### PROBLEM DESCRIPTION
No pictures should be carried over. Output all other parts of the entries verbatim.
-*-*-
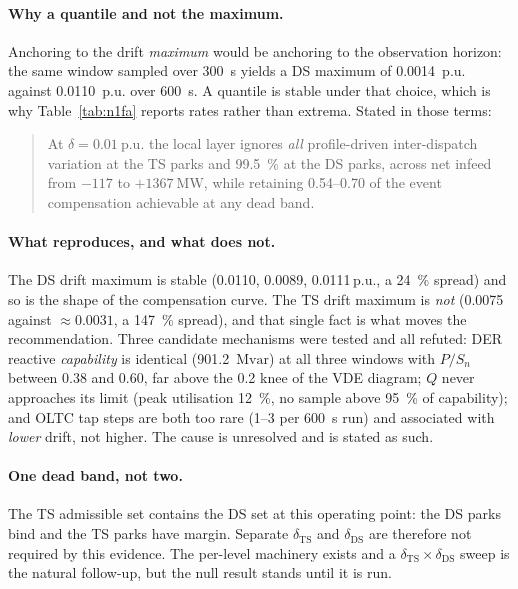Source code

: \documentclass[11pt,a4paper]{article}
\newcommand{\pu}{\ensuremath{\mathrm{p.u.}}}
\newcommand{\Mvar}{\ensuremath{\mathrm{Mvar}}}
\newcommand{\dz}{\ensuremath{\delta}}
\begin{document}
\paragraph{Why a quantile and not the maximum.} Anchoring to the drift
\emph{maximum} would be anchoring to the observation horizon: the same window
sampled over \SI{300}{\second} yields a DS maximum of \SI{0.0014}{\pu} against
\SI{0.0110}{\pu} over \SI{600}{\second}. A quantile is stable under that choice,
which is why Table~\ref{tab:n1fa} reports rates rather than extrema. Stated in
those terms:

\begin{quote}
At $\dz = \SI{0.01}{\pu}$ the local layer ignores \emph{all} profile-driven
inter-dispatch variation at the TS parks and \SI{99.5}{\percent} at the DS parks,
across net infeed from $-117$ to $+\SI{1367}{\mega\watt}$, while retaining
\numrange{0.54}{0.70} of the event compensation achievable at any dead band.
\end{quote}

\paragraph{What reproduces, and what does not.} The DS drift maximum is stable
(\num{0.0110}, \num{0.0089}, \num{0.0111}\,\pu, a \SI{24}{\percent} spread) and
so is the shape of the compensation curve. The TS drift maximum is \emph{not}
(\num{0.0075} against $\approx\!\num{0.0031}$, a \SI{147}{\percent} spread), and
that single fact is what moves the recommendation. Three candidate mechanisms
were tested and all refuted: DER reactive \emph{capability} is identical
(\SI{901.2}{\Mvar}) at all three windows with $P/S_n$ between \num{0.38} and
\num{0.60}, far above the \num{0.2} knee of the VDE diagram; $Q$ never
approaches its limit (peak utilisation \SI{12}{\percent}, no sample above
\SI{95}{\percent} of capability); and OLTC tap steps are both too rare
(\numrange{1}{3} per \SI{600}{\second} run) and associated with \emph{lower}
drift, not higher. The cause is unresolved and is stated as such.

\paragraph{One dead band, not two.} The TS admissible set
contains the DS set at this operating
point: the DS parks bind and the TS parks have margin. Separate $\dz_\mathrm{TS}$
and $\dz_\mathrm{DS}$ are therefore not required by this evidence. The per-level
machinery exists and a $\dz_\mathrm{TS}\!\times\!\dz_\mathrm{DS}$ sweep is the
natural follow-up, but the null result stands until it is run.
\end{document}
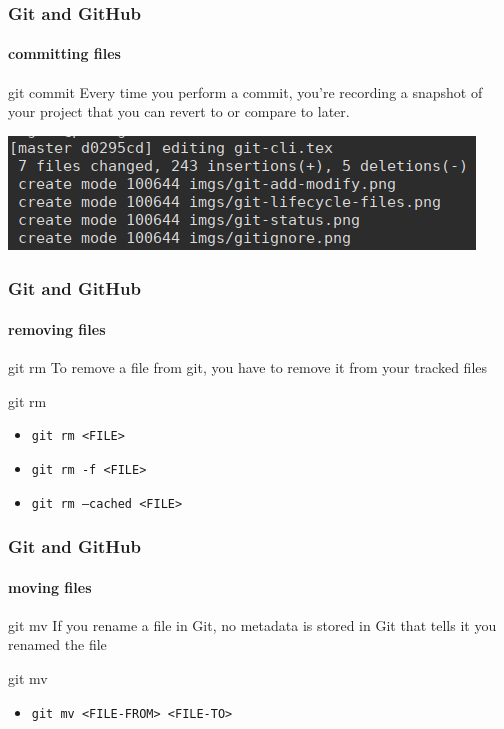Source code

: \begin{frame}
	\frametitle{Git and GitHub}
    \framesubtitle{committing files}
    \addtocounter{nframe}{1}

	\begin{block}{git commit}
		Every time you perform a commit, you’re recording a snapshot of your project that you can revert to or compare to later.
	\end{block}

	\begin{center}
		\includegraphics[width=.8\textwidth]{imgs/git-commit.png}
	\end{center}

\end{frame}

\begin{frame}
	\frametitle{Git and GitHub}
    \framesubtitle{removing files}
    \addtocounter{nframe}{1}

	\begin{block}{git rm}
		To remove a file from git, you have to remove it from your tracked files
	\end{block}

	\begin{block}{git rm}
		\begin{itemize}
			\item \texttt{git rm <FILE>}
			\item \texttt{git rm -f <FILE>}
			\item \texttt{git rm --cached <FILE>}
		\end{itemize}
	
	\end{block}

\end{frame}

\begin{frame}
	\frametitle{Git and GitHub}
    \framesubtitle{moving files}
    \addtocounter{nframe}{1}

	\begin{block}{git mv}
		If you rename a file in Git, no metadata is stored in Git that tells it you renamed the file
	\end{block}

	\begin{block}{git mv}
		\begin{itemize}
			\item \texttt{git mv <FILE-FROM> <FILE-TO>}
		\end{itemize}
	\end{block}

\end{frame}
-*-*-
### WRITTEN SOLUTION
Source code

: \documentclass[11pt,a4paper]{article}
\newcommand{\pu}{\ensuremath{\mathrm{p.u.}}}
\newcommand{\Mvar}{\ensuremath{\mathrm{Mvar}}}
\newcommand{\dz}{\ensuremath{\delta}}
\begin{document}
\paragraph{Why a quantile and not the maximum.} Anchoring to the drift
\emph{maximum} would be anchoring to the observation horizon: the same window
sampled over \SI{300}{\second} yields a DS maximum of \SI{0.0014}{\pu} against
\SI{0.0110}{\pu} over \SI{600}{\second}. A quantile is stable under that choice,
which is why Table~\ref{tab:n1fa} reports rates rather than extrema. Stated in
those terms:

\begin{quote}
At $\dz = \SI{0.01}{\pu}$ the local layer ignores \emph{all} profile-driven
inter-dispatch variation at the TS parks and \SI{99.5}{\percent} at the DS parks,
across net infeed from $-117$ to $+\SI{1367}{\mega\watt}$, while retaining
\numrange{0.54}{0.70} of the event compensation achievable at any dead band.
\end{quote}

\paragraph{What reproduces, and what does not.} The DS drift maximum is stable
(\num{0.0110}, \num{0.0089}, \num{0.0111}\,\pu, a \SI{24}{\percent} spread) and
so is the shape of the compensation curve. The TS drift maximum is \emph{not}
(\num{0.0075} against $\approx\!\num{0.0031}$, a \SI{147}{\percent} spread), and
that single fact is what moves the recommendation. Three candidate mechanisms
were tested and all refuted: DER reactive \emph{capability} is identical
(\SI{901.2}{\Mvar}) at all three windows with $P/S_n$ between \num{0.38} and
\num{0.60}, far above the \num{0.2} knee of the VDE diagram; $Q$ never
approaches its limit (peak utilisation \SI{12}{\percent}, no sample above
\SI{95}{\percent} of capability); and OLTC tap steps are both too rare
(\numrange{1}{3} per \SI{600}{\second} run) and associated with \emph{lower}
drift, not higher. The cause is unresolved and is stated as such.

\paragraph{One dead band, not two.} The TS admissible set
contains the DS set at this operating
point: the DS parks bind and the TS parks have margin. Separate $\dz_\mathrm{TS}$
and $\dz_\mathrm{DS}$ are therefore not required by this evidence. The per-level
machinery exists and a $\dz_\mathrm{TS}\!\times\!\dz_\mathrm{DS}$ sweep is the
natural follow-up, but the null result stands until it is run.
\end{document}
Source code

: \begin{frame}
	\frametitle{Git and GitHub}
    \framesubtitle{committing files}
    \addtocounter{nframe}{1}

	\begin{block}{git commit}
		Every time you perform a commit, you’re recording a snapshot of your project that you can revert to or compare to later.
	\end{block}

	\begin{center}
		\includegraphics[width=.8\textwidth]{imgs/git-commit.png}
	\end{center}

\end{frame}

\begin{frame}
	\frametitle{Git and GitHub}
    \framesubtitle{removing files}
    \addtocounter{nframe}{1}

	\begin{block}{git rm}
		To remove a file from git, you have to remove it from your tracked files
	\end{block}

	\begin{block}{git rm}
		\begin{itemize}
			\item \texttt{git rm <FILE>}
			\item \texttt{git rm -f <FILE>}
			\item \texttt{git rm --cached <FILE>}
		\end{itemize}
	
	\end{block}

\end{frame}

\begin{frame}
	\frametitle{Git and GitHub}
    \framesubtitle{moving files}
    \addtocounter{nframe}{1}

	\begin{block}{git mv}
		If you rename a file in Git, no metadata is stored in Git that tells it you renamed the file
	\end{block}

	\begin{block}{git mv}
		\begin{itemize}
			\item \texttt{git mv <FILE-FROM> <FILE-TO>}
		\end{itemize}
	\end{block}

\end{frame}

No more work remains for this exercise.